Data records:
╭──

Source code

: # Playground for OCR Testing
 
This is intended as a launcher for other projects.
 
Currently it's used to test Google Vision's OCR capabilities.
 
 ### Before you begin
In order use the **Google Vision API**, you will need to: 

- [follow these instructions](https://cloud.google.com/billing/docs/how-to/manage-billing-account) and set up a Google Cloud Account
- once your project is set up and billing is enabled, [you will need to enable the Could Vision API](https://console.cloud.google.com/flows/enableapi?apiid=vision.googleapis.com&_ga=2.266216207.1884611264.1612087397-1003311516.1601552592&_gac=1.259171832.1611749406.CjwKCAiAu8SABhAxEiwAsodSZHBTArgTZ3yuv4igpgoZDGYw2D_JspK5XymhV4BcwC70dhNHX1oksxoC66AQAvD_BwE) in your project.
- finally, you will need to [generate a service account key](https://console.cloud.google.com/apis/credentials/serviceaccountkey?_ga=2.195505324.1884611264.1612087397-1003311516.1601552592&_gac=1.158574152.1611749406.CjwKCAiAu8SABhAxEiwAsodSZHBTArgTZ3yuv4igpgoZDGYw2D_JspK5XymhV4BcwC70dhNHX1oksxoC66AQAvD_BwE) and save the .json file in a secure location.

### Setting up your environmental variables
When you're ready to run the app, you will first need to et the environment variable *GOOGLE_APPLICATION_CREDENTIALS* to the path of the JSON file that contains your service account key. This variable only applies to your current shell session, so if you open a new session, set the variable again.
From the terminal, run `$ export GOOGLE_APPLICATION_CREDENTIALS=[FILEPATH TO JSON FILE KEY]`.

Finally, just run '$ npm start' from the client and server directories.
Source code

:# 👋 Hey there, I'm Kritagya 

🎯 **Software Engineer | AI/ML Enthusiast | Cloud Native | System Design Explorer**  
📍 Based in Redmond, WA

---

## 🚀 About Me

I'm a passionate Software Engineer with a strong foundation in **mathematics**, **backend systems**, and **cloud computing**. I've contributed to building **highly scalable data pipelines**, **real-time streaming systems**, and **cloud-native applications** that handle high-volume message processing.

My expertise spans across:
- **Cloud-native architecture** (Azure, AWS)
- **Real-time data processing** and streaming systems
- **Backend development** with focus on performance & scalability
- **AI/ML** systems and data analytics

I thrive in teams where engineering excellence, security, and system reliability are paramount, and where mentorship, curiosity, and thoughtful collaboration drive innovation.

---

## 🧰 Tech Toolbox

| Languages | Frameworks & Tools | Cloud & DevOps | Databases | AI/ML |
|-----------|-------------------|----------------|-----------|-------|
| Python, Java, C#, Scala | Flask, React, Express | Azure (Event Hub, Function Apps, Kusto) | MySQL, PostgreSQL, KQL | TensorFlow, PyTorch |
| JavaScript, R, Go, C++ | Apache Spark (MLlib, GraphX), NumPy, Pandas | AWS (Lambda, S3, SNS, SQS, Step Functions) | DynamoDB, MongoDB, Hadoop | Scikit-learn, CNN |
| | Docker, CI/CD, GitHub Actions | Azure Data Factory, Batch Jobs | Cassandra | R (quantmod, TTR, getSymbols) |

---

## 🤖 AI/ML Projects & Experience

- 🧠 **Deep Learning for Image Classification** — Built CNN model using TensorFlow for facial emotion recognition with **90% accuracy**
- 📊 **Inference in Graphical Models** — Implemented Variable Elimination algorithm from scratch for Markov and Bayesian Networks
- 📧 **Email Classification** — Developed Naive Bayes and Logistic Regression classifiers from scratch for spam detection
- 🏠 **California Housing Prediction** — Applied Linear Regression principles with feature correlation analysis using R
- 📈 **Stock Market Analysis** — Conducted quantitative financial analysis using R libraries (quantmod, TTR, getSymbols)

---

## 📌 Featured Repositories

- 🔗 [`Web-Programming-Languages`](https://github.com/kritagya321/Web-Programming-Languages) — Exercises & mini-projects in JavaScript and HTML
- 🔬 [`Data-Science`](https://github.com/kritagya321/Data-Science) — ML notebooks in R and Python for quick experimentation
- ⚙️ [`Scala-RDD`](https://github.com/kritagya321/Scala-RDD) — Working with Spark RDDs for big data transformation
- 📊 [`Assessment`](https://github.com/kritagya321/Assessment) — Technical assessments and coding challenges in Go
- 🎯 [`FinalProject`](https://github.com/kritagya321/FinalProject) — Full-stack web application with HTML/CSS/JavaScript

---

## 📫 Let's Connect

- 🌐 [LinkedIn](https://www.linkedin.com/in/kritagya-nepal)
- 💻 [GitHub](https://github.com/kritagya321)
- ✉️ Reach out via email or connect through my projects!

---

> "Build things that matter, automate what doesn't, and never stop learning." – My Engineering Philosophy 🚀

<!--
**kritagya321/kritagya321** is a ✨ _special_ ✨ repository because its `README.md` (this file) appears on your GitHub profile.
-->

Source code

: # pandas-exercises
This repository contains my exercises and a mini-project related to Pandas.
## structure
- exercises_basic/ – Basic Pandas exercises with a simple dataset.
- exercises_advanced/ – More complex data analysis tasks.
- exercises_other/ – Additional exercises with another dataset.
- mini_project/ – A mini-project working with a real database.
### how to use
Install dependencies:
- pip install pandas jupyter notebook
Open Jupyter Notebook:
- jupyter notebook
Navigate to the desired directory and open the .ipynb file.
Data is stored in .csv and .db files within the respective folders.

╰──

What is expected: Report every line in the data that holds "Python", copying each one.

Your response:
| Python, Java, C#, Scala | Flask, React, Express | Azure (Event Hub, Function Apps, Kusto) | MySQL, PostgreSQL, KQL | TensorFlow, PyTorch |
- 🔬 [`Data-Science`](https://github.com/kritagya321/Data-Science) — ML notebooks in R and Python for quick experimentation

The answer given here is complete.